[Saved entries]
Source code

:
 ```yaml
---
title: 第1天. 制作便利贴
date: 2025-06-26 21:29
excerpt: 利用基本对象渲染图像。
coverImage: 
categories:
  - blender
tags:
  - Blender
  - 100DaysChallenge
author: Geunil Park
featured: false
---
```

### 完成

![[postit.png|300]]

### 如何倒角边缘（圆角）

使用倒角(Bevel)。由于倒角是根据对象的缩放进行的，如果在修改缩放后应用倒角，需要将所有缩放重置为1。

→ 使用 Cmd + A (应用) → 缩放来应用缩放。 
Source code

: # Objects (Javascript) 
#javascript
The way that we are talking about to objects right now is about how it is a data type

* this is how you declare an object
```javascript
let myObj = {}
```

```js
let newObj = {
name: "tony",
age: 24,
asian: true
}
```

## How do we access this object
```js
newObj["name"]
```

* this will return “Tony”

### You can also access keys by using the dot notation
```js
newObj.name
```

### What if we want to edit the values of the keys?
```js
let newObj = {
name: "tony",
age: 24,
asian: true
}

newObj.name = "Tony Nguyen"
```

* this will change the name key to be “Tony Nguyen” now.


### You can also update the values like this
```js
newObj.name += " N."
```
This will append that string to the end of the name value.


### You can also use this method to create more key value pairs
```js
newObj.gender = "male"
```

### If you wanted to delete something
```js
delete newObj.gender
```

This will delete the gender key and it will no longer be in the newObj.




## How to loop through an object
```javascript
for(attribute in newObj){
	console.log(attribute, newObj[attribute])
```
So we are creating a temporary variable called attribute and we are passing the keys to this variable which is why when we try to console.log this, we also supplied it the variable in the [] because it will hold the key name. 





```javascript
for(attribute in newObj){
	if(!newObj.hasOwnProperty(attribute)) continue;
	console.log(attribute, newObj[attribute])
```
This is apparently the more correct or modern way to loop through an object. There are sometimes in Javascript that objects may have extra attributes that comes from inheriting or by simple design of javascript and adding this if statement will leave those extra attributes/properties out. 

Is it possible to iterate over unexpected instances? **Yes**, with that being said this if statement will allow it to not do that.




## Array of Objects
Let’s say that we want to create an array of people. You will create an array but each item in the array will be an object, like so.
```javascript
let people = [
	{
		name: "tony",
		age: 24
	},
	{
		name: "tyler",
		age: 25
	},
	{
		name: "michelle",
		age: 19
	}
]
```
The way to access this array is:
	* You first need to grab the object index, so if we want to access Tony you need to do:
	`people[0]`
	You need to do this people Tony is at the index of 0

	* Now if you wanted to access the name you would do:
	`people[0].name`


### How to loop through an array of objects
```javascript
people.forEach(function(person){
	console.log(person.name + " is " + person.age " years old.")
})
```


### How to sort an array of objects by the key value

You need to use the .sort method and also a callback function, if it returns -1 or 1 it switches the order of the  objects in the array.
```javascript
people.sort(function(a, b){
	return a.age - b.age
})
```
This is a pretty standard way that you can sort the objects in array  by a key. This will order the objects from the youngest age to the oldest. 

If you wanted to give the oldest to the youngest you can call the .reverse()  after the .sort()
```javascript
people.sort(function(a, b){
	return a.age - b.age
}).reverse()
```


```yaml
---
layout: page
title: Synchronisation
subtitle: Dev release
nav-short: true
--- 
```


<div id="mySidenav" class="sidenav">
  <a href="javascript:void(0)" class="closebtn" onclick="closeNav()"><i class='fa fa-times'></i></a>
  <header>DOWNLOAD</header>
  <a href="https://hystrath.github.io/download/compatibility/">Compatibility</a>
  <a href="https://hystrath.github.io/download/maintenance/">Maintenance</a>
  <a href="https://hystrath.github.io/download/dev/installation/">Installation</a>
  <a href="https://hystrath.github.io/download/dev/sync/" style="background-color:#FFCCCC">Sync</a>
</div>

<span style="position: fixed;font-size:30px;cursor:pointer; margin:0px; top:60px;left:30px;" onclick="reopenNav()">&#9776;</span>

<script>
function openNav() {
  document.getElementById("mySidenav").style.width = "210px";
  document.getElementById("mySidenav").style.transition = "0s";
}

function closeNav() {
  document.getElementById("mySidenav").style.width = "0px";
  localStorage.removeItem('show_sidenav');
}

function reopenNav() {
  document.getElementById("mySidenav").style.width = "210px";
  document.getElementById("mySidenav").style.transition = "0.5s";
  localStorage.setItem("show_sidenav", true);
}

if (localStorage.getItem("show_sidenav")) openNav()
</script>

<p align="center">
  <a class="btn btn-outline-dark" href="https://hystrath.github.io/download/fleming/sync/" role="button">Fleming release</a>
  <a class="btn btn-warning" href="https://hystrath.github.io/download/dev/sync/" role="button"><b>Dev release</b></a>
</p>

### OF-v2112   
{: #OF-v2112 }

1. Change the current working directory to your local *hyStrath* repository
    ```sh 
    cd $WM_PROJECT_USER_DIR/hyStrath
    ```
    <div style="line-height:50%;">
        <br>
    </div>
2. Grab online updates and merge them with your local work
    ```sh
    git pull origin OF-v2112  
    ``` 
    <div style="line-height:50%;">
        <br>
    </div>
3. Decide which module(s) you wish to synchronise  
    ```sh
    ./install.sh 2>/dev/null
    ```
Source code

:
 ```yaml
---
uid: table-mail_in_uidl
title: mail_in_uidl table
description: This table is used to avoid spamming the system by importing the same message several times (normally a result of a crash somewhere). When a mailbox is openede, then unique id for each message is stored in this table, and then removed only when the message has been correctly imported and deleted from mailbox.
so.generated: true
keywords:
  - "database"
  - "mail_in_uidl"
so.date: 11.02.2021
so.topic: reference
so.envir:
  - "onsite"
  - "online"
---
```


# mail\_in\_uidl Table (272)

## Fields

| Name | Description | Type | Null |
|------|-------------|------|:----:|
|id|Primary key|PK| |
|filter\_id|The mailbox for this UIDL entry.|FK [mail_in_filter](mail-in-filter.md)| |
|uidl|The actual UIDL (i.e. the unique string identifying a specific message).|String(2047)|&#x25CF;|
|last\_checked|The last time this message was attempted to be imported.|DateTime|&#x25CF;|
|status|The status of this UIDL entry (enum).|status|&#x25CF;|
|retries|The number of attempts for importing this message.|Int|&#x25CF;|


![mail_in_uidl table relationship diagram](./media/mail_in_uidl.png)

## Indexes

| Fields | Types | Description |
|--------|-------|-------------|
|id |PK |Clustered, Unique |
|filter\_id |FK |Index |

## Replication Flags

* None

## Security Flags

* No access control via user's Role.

[WORK TO COMPLETE] Among the lines above, return those that hold the word "loop".

[RESPONSE AREA]
## How to loop through an object
This is apparently the more correct or modern way to loop through an object. There are sometimes in Javascript that objects may have extra attributes that comes from inheriting or by simple design of javascript and adding this if statement will leave those extra attributes/properties out. 
### How to loop through an array of objects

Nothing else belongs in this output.